» EXERCISE INSTRUCTIONS
From the data that follows, print exactly the lines starting at the one containing "The approach involves" and ending at the one containing "and objective sources."; include both of them and nothing more.

SUPPLIED ENTRIES Start Marker

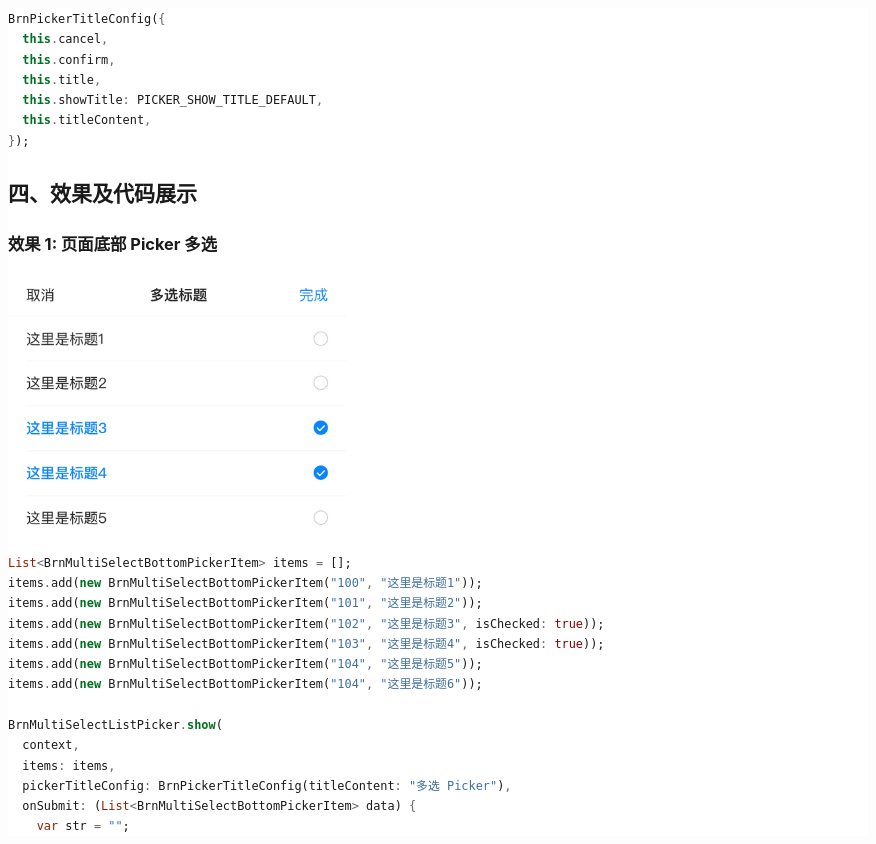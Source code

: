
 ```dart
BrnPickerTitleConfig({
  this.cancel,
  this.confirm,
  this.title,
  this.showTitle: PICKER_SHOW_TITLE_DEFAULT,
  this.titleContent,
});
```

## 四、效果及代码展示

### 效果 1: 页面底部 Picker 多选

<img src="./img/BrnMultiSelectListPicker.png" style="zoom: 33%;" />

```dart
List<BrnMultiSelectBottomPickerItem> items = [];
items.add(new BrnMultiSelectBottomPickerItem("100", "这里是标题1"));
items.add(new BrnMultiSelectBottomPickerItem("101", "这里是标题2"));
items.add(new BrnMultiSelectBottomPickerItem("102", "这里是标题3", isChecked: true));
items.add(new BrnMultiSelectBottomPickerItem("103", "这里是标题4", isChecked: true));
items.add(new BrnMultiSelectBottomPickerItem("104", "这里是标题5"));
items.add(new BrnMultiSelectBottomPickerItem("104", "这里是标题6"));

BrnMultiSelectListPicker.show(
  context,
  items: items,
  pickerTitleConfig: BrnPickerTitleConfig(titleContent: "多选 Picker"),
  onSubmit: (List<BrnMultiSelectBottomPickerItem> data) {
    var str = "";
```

SUPPLIED ENTRIES End Marker
SUPPLIED ENTRIES Start Marker

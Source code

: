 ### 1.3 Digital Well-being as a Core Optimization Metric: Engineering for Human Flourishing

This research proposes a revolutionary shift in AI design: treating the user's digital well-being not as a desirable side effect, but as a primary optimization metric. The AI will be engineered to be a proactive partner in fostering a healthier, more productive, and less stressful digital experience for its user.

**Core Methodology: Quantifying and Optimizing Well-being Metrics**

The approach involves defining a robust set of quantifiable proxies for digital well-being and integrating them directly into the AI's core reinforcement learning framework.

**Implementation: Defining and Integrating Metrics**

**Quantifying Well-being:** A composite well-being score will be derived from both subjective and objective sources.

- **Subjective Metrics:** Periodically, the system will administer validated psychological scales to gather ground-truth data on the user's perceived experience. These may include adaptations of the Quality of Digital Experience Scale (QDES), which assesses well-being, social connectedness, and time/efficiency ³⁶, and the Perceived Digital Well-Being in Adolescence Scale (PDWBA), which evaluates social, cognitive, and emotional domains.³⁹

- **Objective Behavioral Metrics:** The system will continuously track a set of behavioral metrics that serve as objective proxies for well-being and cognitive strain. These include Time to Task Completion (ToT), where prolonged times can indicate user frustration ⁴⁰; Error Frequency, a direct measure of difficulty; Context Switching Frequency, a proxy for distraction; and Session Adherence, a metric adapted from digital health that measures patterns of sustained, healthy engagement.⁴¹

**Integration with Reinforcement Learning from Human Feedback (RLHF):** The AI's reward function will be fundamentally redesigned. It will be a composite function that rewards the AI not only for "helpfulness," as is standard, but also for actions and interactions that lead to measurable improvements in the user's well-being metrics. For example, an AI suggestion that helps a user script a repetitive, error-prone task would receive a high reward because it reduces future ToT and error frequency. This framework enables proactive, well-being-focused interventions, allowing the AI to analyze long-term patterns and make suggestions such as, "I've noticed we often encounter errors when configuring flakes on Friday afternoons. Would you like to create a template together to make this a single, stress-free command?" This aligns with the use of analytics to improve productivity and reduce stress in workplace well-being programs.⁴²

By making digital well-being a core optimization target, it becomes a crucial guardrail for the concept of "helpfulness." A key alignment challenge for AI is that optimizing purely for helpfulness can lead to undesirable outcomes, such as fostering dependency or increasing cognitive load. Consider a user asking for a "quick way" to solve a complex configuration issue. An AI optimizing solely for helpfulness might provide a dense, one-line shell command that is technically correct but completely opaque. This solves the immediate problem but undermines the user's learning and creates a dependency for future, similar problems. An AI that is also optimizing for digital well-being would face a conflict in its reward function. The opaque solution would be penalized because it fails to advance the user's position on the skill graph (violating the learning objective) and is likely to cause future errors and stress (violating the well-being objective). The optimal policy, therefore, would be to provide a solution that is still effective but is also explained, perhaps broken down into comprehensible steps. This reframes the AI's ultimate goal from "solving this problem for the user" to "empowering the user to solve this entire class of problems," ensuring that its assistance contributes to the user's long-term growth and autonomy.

SUPPLIED ENTRIES End Marker

» EXERCISE ANSWER
The approach involves defining a robust set of quantifiable proxies for digital well-being and integrating them directly into the AI's core reinforcement learning framework.

**Implementation: Defining and Integrating Metrics**

**Quantifying Well-being:** A composite well-being score will be derived from both subjective and objective sources.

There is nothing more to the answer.